# Fattie tutorial



## Paymaster (Jan 22, 2009)

Per wdbrand's request:

A fattie is a chub of breakfast sausage cooked on a smoker. I like to stuff mine with cheese and wrap in a basket weave of thin sliced bacon. First the weave.








Lay out 6 or 7 vertical strips of bacon. Next fold up every other strip. Next lay down a horizontal row, then fold down the folder up strips and fold up the others.










Continue this until the weave is complete.










Next unsleeve the sausage. I use 2 pieces of wax paper. Lay one on the table and lay the sausage on the sheet of wax paper. Next lay the other sheet of wax paper over the sausage and using a rolling pin, gently roll the sausage flat into a square or rectangle. You want it to be evenly about 1/4" thick. Next remove the top sheet and spread shredded cheese over the sausage make sure to keep the cheese well back from edges.
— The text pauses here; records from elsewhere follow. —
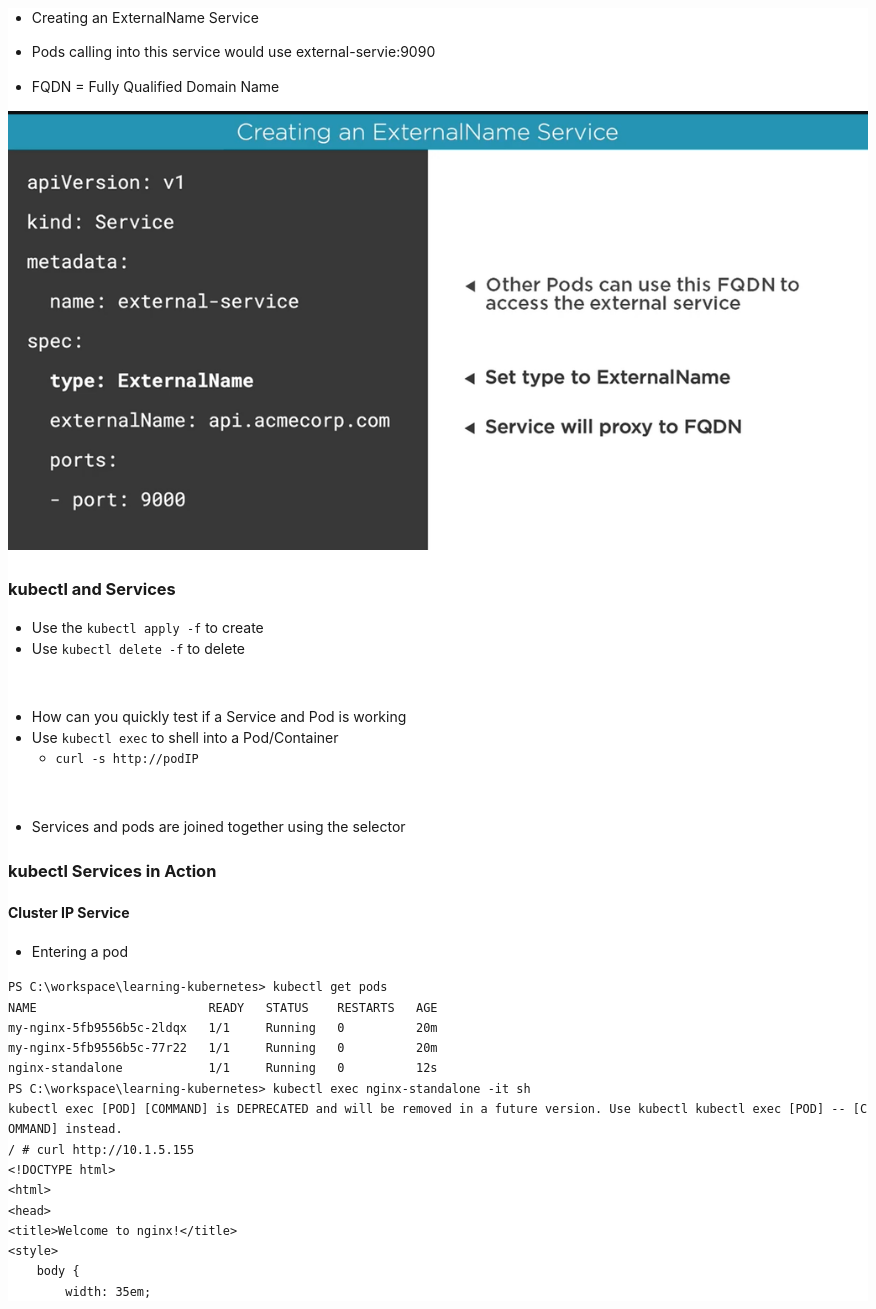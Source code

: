 - Creating an ExternalName Service

- Pods calling into this service would use external-servie:9090
- FQDN = Fully Qualified Domain Name

![](./images/30.png)

### kubectl and Services

- Use the `kubectl apply -f` to create
- Use `kubectl delete -f` to delete

<br>

- How can you quickly test if a Service and Pod is working
- Use `kubectl exec` to shell into a Pod/Container
  - `curl -s http://podIP`

<br>

- Services and pods are joined together using the selector

### kubectl Services in Action

#### Cluster IP Service

- Entering a pod

```
PS C:\workspace\learning-kubernetes> kubectl get pods
NAME                        READY   STATUS    RESTARTS   AGE
my-nginx-5fb9556b5c-2ldqx   1/1     Running   0          20m
my-nginx-5fb9556b5c-77r22   1/1     Running   0          20m
nginx-standalone            1/1     Running   0          12s
PS C:\workspace\learning-kubernetes> kubectl exec nginx-standalone -it sh
kubectl exec [POD] [COMMAND] is DEPRECATED and will be removed in a future version. Use kubectl kubectl exec [POD] -- [COMMAND] instead.
/ # curl http://10.1.5.155
<!DOCTYPE html>
<html>
<head>
<title>Welcome to nginx!</title>
<style>
    body {
        width: 35em;
```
Next using the wax paper to aid, roll the sausage up into a log creating a spiral of cheese inside the sausage. Take your time doing this. Once rolled up, using your hands, seal the seam and both ends well. You want to prvent the melting cheese from escaping.










Next lay the newly formed chub onto the weave and gently wrap the weave over the sausage.










Next make a pan of foil just big enough to hold the sausage.This will prevent the oils from the fattie from dripping into your smoke. You will only want to use the foil for the first hour of smoking. After that just remove the fattie from the foil and lay straight on the grates. 










Smoke the fattie until the internal temp to 165*. Next remove from smoker and let cool. Then slice and enjoy!


----------



## RAYTOGS (May 8, 2010)

cant wait for the weekend. i've been wanting to do one or two of these.


----------



## Bigfisherman (Apr 22, 2005)

Paymaster, I know it varies greatly by smoker/temp. But, approx. how long does it take to smoke a fattie? It looks amazing.


----------



## Paymaster (Jan 22, 2009)

About 2 hours at 225-250 degrees. Make sure the meat gets to 165 degrees internal.


----------



## wdbrand (May 24, 2007)

Thanks Pay. That answers my wondering how you did the bacon weave. Not much on takin pics, but will report back soon as I make the sausage in Nov. After I can around 40 pints, there will be a fattie made.


----------



## Paymaster (Jan 22, 2009)

wdbrand said:


> Thanks Pay. That answers my wondering how you did the bacon weave. Not much on takin pics, but will report back soon as I make the sausage in Nov. After I can around 40 pints, there will be a fattie made.


 Yer welcome !
My wife and I once canned 65# of whole hog sausage over a weekend! I could not stand the smell of sausage cooking for months! I used a four eye stove, a electric fryer and a Coleman camp stove to get it done.


----------



## wdbrand (May 24, 2007)

Now days I use a large two burner propane camp cooking stove which will hold 2 - 22 qt. pressure cookers. 17 to 20 pints per cooker, depending on type and style of jar. Biggest pain is packing the jars. Saw that you fried patties first. Have done that years ago. Settled on cod packing the jars. Much less mess and work.


----------



## Finger_Mullet (Aug 19, 2005)

Lets talk about canning sausage. Tell me about it please.

Darin


----------



## wdbrand (May 24, 2007)

Finger, go back to search and look up hog killin at Thanksgiving. I had a post on here last year[ or first of this year] that covered it.


----------



## wdbrand (May 24, 2007)

Should have been "cold packing".


----------



## dirtyhandslopez (Nov 17, 2006)

Beautiful, cholestoral building, heart stopping, goodness.


----------



## Paymaster (Jan 22, 2009)

Cardiac clogging gut grenade!


----------



## RuddeDogg (Mar 20, 2004)

DAM!!! That looks so good.


----------



## wdbrand (May 24, 2007)

Pay, I don't recall seeing how many pounds of sausage you use for that fatty. How much? Thanks.


----------



## Paymaster (Jan 22, 2009)

I use a 1 pound chub. Now I have made some bigger by mixing ground deer with the sausage. Just add a couple more rows of bacon in the weave.Little longer cook time as well.


----------



## fishhook54 (Oct 2, 2009)

loks good got to try it


----------